It is not in dispute in the instant case that the respondent nos. 4 to 24 were employed as casual labourers with the petitioner company. It is also not in dispute that in terms of the settlement dated 21.06.1990, it was agreed between the parties, namely, the employer and the employees (respondent nos. 4 to 24) as under: “43. Miscellaneous 1) ………… 2) ……….. 3) ………… 4) The parties agree that those employees who are not permanent with the Company at the time of signing this Settlement and are not mentioned in the Annexure will be issued a letter of probation for six months. The Management will take a final decision regarding such employees within the said six months. 5) ……….. 6) ………… 7) …………. 8) ……….. 9) …………..” 20. A perusal of the Clause 43(4) clearly shows that the employees who were not permanent and whose names were not appearing in annexure were to be issued a letter of probation for six months and the management was to take a decision within six months. There is no dispute that respondent nos. 4 to 24 were not permanent employees nor were their names appearing in Annexure, therefore, in their case latter procedure was applicable. According to this procedure, a letter of probation was to be issued within six months of signing the settlement as well as the decision was also to be taken within six months. Meaning thereby that issuance of letter of probation as well as the continuation of the services had to be decided within six months. If that be so then the issuance of letter of probation itself becomes an empty formality. This precisely has been the submission in essence by Mr. Bhasin that vide letter dated 06.12.1990 the services of the respondents were terminated as a policy decision was taken by the petitioner to transfer the utility services to M/s Cambatta Aviation Pvt. Ltd. In my opinion Section 9A of the Act was enacted to protect the service conditions of only the permanent employees and not of every daily wagers or the casual labourers unless and until special conditions like the one in Food Corporation of Indias case, prevailed. 21. The objective of Section 9A of the Act has been explained by the Apex Court in case titled The Management of Indian Oil Corporation Ltd. Vs.

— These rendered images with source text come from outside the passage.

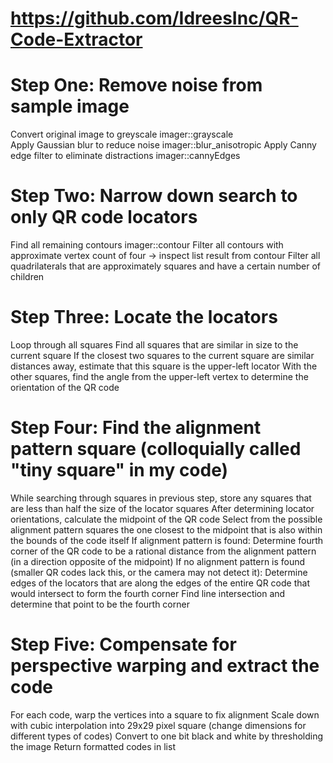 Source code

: # https://github.com/IdreesInc/QR-Code-Extractor

# Step One: Remove noise from sample image
Convert original image to greyscale  imager::grayscale         
Apply Gaussian blur to reduce noise imager::blur_anisotropic
Apply Canny edge filter to eliminate distractions  imager::cannyEdges

# Step Two: Narrow down search to only QR code locators
Find all remaining contours  imager::contour
Filter all contours with approximate vertex count of four -> inspect list result from contour
Filter all quadrilaterals that are approximately squares and have a certain number of children

# Step Three: Locate the locators
Loop through all squares
Find all squares that are similar in size to the current square
If the closest two squares to the current square are similar distances away, estimate that this square is the upper-left locator
With the other squares, find the angle from the upper-left vertex to determine the orientation of the QR code

# Step Four: Find the alignment pattern square (colloquially called "tiny square" in my code)
While searching through squares in previous step, store any squares that are less than half the size of the locator squares
After determining locator orientations, calculate the midpoint of the QR code
Select from the possible alignment pattern squares the one closest to the midpoint that is also within the bounds of the code itself
If alignment pattern is found:
Determine fourth corner of the QR code to be a rational distance from the alignment pattern (in a direction opposite of the midpoint)
If no alignment pattern is found (smaller QR codes lack this, or the camera may not detect it):
Determine edges of the locators that are along the edges of the entire QR code that would intersect to form the fourth corner
Find line intersection and determine that point to be the fourth corner

# Step Five: Compensate for perspective warping and extract the code
For each code, warp the vertices into a square to fix alignment
Scale down with cubic interpolation into 29x29 pixel square (change dimensions for different types of codes)
Convert to one bit black and white by thresholding the image
Return formatted codes in list
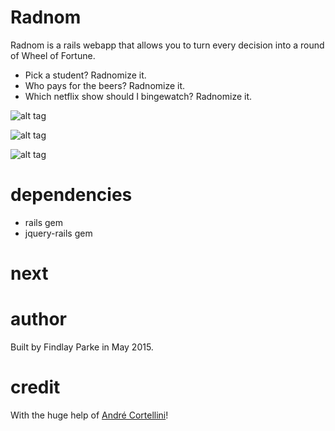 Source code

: Radnom
========

Radnom is a rails webapp that allows you to turn every decision into a round of Wheel of Fortune.

  * Pick a student? Radnomize it.
  * Who pays for the beers? Radnomize it.
  * Which netflix show should I bingewatch? Radnomize it.

![alt tag](https://raw.github.com/finvansant/Radnom.app/master/app/assets/images/title_screen.png)

![alt tag](https://raw.github.com/finvansant/Radnom.app/master/app/assets/images/wheel_of_death.png)

![alt tag](https://raw.github.com/finvansant/Radnom.app/master/app/assets/images/values_list.png)

dependencies
========

* rails gem
* jquery-rails gem

next
========


author
========

Built by Findlay Parke in May 2015. 

credit
========

With the huge help of [André Cortellini](http://codepen.io/AndreCortellini/)! 
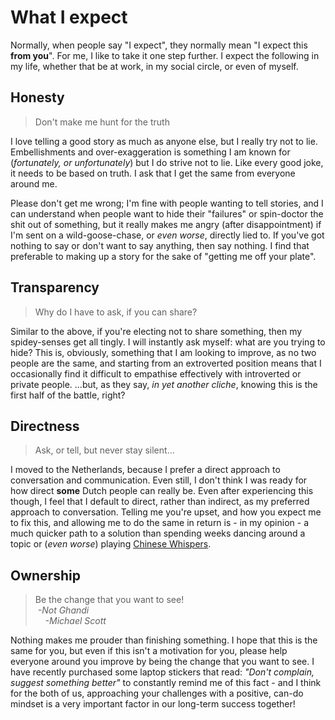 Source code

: # What I expect

Normally, when people say "I expect", they normally mean "I expect this **from you**". For me, I like to take it one step further. I expect the following in my life, whether that be at work, in my social circle, or even of myself.

## Honesty

> Don't make me hunt for the truth

I love telling a good story as much as anyone else, but I really try not to lie. Embellishments and over-exaggeration is something I am known for (_fortunately, or unfortunately_) but I do strive not to lie. Like every good joke, it needs to be based on truth. I ask that I get the same from everyone around me.

Please don't get me wrong; I'm fine with people wanting to tell stories, and I can understand when people want to hide their "failures" or spin-doctor the shit out of something, but it really makes me angry (after disappointment) if I'm sent on a wild-goose-chase, or _even worse_, directly lied to. If you've got nothing to say or don't want to say anything, then say nothing. I find that preferable to making up a story for the sake of "getting me off your plate".

## Transparency

> Why do I have to ask, if you can share?

Similar to the above, if you're electing not to share something, then my spidey-senses get all tingly. I will instantly ask myself: what are you trying to hide? This is, obviously, something that I am looking to improve, as no two people are the same, and starting from an extroverted position means that I occasionally find it difficult to empathise effectively with introverted or private people. ...but, as they say, _in yet another cliche_, knowing this is the first half of the battle, right?

## Directness

> Ask, or tell, but never stay silent...

I moved to the Netherlands, because I prefer a direct approach to conversation and communication. Even still, I don't think I was ready for how direct **some** Dutch people can really be. Even after experiencing this though, I feel that I default to direct, rather than indirect, as my preferred approach to conversation. Telling me you're upset, and how you expect me to fix this, and allowing me to do the same in return is - in my opinion - a much quicker path to a solution than spending weeks dancing around a topic or (_even worse_) playing [Chinese Whispers](https://en.wikipedia.org/wiki/Chinese_whispers).

## Ownership

> Be the change that you want to see! \
>  _-Not Ghandi_ \
>    _-Michael Scott_

Nothing makes me prouder than finishing something. I hope that this is the same for you, but even if this isn't a motivation for you, please help everyone around you improve by being the change that you want to see. I have recently purchased some laptop stickers that read: _"Don't complain, suggest something better"_ to constantly remind me of this fact - and I think for the both of us, approaching your challenges with a positive, can-do mindset is a very important factor in our long-term success together!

21. The objective of Section 9A of the Act has been explained by the Apex Court in case titled The Management of Indian Oil Corporation Ltd. Vs. Its Workmen AIR 1975 SC 1856 : “The real object and purpose of enacting Section 9A seems to be to afford an opportunity to the workmen to consider the effect to the proposed change and, if necessary, to represent their point of view on the proposal. Such consultation further serves to stimulate a feeling of common joint interest of the management and workmen in the industrial progress and increased productivity. This approach on the part of the industrial employer would reflect his harmonious and sympathetic co-operation in improving the status and dignity of the industrial employee in accordance with egalitarian and progressive trend of our industrial jurisprudence, which strives to treat the capital and labour as co-sharers and to break away from the tradition of labours subservience to capital.” 22. There is another aspect of the matter. One of the essential of pleadings is that before a finding is returned on question of facts by a court or a tribunal, not only there must be a pleading but there must also be a prima facie proof of the same and only then a submission in this regard can be urged. In the instant case since there was no pleadings by the respondent nos. 4 to 24 regarding violation of Section 9A of the Industrial Disputes Act, 1947, consequently, the submissions of the respondents itself was untenable. This is de hors the fact that Section 9A of the Act as has been observed would be applicable only to permanent employees and not to daily wagers or casual employees or even to temporary employees who are not sure as to whether they would be asked or required by the employer to attend the work on the next day. 23. In case titled International Airport Authority of India Vs. International Air Cargo Workers’ (2009) 13 SCC 374 in somewhat similar circumstances the question of applicability of Section 9A had arisen. In that case the International Airport Authority of India (hereinafter referred as IAAI) by an agreement had granted the licence to M/s Air Freight Pvt. Ltd. (referred herein after as „Air Freight) to be a ground handling agent in respect of export, import and transshipment of cargo and consignment.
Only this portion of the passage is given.